EXERCISE OBJECTIVE: Find the string "surge" in the material. Copy every line that has it.

DATA SHOWN:

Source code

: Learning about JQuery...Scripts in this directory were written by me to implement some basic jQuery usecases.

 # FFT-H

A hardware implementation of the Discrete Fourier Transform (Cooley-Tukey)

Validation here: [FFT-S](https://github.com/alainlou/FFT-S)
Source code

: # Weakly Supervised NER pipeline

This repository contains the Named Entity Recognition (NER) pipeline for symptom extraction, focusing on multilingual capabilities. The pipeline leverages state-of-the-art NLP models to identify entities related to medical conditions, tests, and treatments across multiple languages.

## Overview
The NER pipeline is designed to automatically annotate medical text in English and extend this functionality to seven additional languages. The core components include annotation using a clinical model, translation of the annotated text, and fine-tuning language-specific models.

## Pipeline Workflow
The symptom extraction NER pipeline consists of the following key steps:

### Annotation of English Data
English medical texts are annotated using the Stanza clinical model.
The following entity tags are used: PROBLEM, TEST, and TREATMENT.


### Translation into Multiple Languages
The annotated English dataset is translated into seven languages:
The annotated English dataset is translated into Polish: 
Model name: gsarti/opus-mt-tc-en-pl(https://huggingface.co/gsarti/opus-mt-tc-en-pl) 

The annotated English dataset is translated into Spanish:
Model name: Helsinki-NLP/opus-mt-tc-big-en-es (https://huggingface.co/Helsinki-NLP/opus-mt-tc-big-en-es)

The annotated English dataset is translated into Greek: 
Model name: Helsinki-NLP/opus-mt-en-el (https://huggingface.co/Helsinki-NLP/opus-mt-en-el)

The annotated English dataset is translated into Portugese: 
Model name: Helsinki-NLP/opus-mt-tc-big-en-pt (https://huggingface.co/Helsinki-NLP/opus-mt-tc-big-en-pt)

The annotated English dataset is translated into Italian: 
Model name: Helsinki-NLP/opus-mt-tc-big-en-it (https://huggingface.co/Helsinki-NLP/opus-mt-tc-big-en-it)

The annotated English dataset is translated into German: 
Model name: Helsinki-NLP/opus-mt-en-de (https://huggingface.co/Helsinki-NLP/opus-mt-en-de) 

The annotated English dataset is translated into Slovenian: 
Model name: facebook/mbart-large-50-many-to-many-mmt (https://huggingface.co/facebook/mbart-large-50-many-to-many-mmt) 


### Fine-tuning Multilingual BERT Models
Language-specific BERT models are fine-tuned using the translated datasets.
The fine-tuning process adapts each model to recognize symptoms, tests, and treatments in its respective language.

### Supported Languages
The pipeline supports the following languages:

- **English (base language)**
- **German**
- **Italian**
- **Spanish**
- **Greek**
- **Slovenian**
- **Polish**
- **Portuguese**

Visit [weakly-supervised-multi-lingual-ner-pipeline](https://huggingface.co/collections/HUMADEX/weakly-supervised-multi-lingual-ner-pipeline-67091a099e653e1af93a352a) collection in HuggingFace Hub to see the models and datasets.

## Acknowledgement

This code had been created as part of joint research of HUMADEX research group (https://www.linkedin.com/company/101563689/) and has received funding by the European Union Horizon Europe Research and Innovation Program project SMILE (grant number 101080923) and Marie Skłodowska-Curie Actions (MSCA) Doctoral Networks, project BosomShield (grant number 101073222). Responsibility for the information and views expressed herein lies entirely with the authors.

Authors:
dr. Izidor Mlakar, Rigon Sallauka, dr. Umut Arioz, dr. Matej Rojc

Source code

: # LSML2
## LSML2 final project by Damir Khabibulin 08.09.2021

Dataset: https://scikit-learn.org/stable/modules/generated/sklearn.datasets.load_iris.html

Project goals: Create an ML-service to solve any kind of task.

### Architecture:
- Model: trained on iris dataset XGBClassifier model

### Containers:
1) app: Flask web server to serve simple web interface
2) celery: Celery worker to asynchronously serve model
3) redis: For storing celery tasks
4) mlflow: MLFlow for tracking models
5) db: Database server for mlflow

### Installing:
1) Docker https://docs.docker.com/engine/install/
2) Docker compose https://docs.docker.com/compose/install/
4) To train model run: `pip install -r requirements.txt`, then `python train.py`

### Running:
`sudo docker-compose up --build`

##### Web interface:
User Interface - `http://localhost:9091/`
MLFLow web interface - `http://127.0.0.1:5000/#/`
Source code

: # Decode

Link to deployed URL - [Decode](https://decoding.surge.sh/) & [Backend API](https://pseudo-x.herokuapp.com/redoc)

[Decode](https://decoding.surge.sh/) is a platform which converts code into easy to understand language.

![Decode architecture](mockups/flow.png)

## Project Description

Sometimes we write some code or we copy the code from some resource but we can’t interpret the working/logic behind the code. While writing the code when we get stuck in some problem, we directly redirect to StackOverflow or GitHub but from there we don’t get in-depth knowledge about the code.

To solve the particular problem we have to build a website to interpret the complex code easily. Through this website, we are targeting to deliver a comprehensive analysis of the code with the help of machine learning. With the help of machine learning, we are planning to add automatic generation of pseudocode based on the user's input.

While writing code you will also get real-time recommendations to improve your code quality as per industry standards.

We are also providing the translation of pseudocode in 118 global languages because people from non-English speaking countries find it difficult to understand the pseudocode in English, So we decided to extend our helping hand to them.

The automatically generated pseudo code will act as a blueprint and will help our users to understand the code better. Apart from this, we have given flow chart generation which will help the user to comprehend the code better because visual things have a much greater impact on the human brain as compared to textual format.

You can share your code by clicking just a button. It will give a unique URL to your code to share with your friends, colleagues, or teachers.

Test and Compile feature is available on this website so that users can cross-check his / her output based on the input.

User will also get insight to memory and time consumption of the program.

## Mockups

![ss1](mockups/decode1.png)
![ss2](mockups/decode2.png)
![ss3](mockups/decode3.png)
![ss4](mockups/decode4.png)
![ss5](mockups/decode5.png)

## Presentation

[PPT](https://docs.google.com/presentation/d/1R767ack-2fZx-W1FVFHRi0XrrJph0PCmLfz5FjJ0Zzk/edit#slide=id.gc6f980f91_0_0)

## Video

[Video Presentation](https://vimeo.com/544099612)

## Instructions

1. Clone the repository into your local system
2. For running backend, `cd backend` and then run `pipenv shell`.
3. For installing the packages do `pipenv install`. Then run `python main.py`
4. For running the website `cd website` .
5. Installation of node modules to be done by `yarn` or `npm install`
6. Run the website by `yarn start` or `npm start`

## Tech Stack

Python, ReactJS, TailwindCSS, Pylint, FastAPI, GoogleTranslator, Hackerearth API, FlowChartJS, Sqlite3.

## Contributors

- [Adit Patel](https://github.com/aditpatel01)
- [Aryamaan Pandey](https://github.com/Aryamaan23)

FINAL ANSWER:
Link to deployed URL - [Decode](https://decoding.surge.sh/) & [Backend API](https://pseudo-x.herokuapp.com/redoc)
[Decode](https://decoding.surge.sh/) is a platform which converts code into easy to understand language.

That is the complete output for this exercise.